Der leicht spitzige Ostschweizer Dialekt dagegen gilt nicht überall als wohlklingend. Gemäss einer einleuchtenden Theorie empfindet man Dialekte von Tourismusregionen generell als angenehmer als jene von Wirtschaftsregionen (daher kommt der Berner Oberländer Akzent ungeschoren davon). Bei der Schönheit von Land und Leuten kann St. Gallen dieses Jahr jede Kritik wegstecken, vor allem was die Leute angeht. Immerhin stammen sowohl die offiziell schönste Schweizerin wie auch der offiziell schönste Schweizer aus dem Ostschweizer Kanton: die amtierende Miss Schweiz, Amanda Ammann und der amtierende Mister Schweiz, Stefan Weiler. Sicher haben beide in ihrem bisherigen Leben viele St. Galler Bratwürste verzehrt. Womit zwar nicht bewiesen sein soll, dass dieses Produkt schön macht, aber geschadet hat es ihnen offenbar nicht.



Miss Schweiz Amanda Ammann mit einem Toggenburger Bauernkorb, den sie an den Swiss Cheese Awards Mitte September erhielt für ihren Auftritt an der Käsegala in Unterwasser (vermutlich erhielt sie mehr als nur ein Naturalienhonorar)


Die Stadt St. Gallen ist zwar keine Tourismus-Destination, sondern eher bekannt für ihre Klosterkirche, ein Unesco-Weltkulturerbe, und die Landwirtschaftsmesse Olma und die gleichnamige Bratwurst.

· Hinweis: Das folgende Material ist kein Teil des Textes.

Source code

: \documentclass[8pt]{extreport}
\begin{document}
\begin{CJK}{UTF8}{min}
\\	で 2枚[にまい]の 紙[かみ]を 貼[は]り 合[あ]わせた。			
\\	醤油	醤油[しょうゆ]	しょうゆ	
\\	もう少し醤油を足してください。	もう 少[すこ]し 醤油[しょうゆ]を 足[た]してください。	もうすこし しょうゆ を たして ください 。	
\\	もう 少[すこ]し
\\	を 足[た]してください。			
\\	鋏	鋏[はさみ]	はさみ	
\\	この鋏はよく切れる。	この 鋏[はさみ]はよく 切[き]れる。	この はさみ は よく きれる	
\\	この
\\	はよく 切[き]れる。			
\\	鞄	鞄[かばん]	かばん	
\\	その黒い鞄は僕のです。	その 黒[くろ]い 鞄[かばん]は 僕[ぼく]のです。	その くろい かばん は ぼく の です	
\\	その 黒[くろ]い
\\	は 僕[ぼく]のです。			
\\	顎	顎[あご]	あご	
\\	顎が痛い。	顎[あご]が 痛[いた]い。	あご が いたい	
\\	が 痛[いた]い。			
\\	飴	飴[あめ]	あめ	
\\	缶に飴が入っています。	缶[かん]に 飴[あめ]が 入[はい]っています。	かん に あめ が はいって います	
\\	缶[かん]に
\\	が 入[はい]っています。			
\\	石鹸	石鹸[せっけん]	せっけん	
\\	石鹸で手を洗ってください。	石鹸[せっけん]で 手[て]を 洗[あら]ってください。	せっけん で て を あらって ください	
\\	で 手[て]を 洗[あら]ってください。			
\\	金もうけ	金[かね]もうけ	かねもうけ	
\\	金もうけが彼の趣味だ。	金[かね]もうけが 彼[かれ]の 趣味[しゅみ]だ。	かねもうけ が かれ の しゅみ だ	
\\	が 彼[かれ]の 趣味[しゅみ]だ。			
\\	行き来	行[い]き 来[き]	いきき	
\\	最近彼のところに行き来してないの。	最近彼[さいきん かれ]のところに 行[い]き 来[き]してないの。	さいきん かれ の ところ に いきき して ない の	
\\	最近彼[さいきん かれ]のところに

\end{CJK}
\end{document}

Aber sie besitzt eine Wirtschaftshochschule und argumentiert mit wirtschaftlichen Standortvorteilen.

Wenn man die Lebensmittelbranche des ganzen Kantons betrachtet, entsteht eine beeindruckende Liste von (inter)nationalen Playern wie die Grossmetzgerei Ernst Sutter (Fenaco-Tochter), der Tiefkühlprodukte- und Glace-Hersteller Frisco-Findus (Nestlé-Tochter), zwei der grössten Schweizer Schlachthöfe (St.Gallen und Bazenheid) sowie Cash+Carry Angehrn in Gossau, Romer's Hausbäckerei in Benken, die Schokoladefabrik Maestrani in Flawil, und nicht zuletzt der weltweit erfolgreiche Food-Technologiekonzern Bühler in Uzwil.

Vorbildliches Regionalprodukte-Marketing

Eine wirtschaftliche Leistung in der Lebensmittelbranche sei nicht unerwähnt: St. Gallen besitzt zusammen mit andern Ostschweizer Kantonen das grösste und aktivste Regionalmarken-Programm «Culinarium Ostschweiz», das mehr als nur eine Werbeplattform ist: Die rund 250 Produzenten, 30 Gastronomen sowie 50 Händler und Detaillisten sind zertifiziert und werden regelmässig kontrolliert. Bild: Culinarium-Fleischkäse der Ochsenmetzg in Gossau.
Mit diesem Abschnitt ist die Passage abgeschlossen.